#### Activity:
Verbatim copy without images: repeat the records in full.

• • •

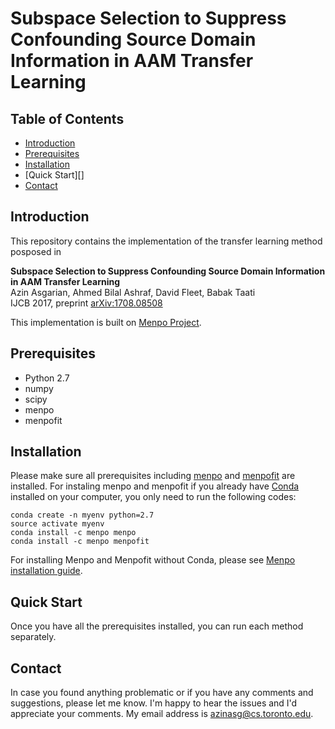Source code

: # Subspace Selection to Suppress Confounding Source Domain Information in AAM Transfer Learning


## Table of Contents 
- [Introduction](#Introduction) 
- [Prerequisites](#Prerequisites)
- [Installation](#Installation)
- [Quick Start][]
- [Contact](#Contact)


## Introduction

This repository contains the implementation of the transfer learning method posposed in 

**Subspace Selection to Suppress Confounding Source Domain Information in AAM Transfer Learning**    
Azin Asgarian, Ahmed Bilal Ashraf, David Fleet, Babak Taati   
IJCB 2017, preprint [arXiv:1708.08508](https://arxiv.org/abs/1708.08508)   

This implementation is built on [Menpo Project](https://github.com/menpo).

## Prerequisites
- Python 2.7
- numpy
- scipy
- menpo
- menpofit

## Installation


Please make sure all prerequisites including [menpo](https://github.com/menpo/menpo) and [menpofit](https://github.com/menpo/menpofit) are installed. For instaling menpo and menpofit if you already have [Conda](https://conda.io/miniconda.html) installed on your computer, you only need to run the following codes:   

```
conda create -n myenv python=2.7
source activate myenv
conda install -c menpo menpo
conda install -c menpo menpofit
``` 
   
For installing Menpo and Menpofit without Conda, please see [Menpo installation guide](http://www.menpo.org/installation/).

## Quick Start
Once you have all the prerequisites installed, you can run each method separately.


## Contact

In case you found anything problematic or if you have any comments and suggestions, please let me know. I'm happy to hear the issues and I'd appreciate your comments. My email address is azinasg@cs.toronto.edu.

• • •

#### Output for this exercise:
Source code

: # Subspace Selection to Suppress Confounding Source Domain Information in AAM Transfer Learning


## Table of Contents 
- [Introduction](#Introduction) 
- [Prerequisites](#Prerequisites)
- [Installation](#Installation)
- [Quick Start][]
- [Contact](#Contact)


## Introduction

This repository contains the implementation of the transfer learning method posposed in 

**Subspace Selection to Suppress Confounding Source Domain Information in AAM Transfer Learning**    
Azin Asgarian, Ahmed Bilal Ashraf, David Fleet, Babak Taati   
IJCB 2017, preprint [arXiv:1708.08508](https://arxiv.org/abs/1708.08508)   

This implementation is built on [Menpo Project](https://github.com/menpo).

## Prerequisites
- Python 2.7
- numpy
- scipy
- menpo
- menpofit

## Installation


Please make sure all prerequisites including [menpo](https://github.com/menpo/menpo) and [menpofit](https://github.com/menpo/menpofit) are installed. For instaling menpo and menpofit if you already have [Conda](https://conda.io/miniconda.html) installed on your computer, you only need to run the following codes:   

```
conda create -n myenv python=2.7
source activate myenv
conda install -c menpo menpo
conda install -c menpo menpofit
``` 
   
For installing Menpo and Menpofit without Conda, please see [Menpo installation guide](http://www.menpo.org/installation/).

## Quick Start
Once you have all the prerequisites installed, you can run each method separately.


## Contact

In case you found anything problematic or if you have any comments and suggestions, please let me know. I'm happy to hear the issues and I'd appreciate your comments. My email address is azinasg@cs.toronto.edu.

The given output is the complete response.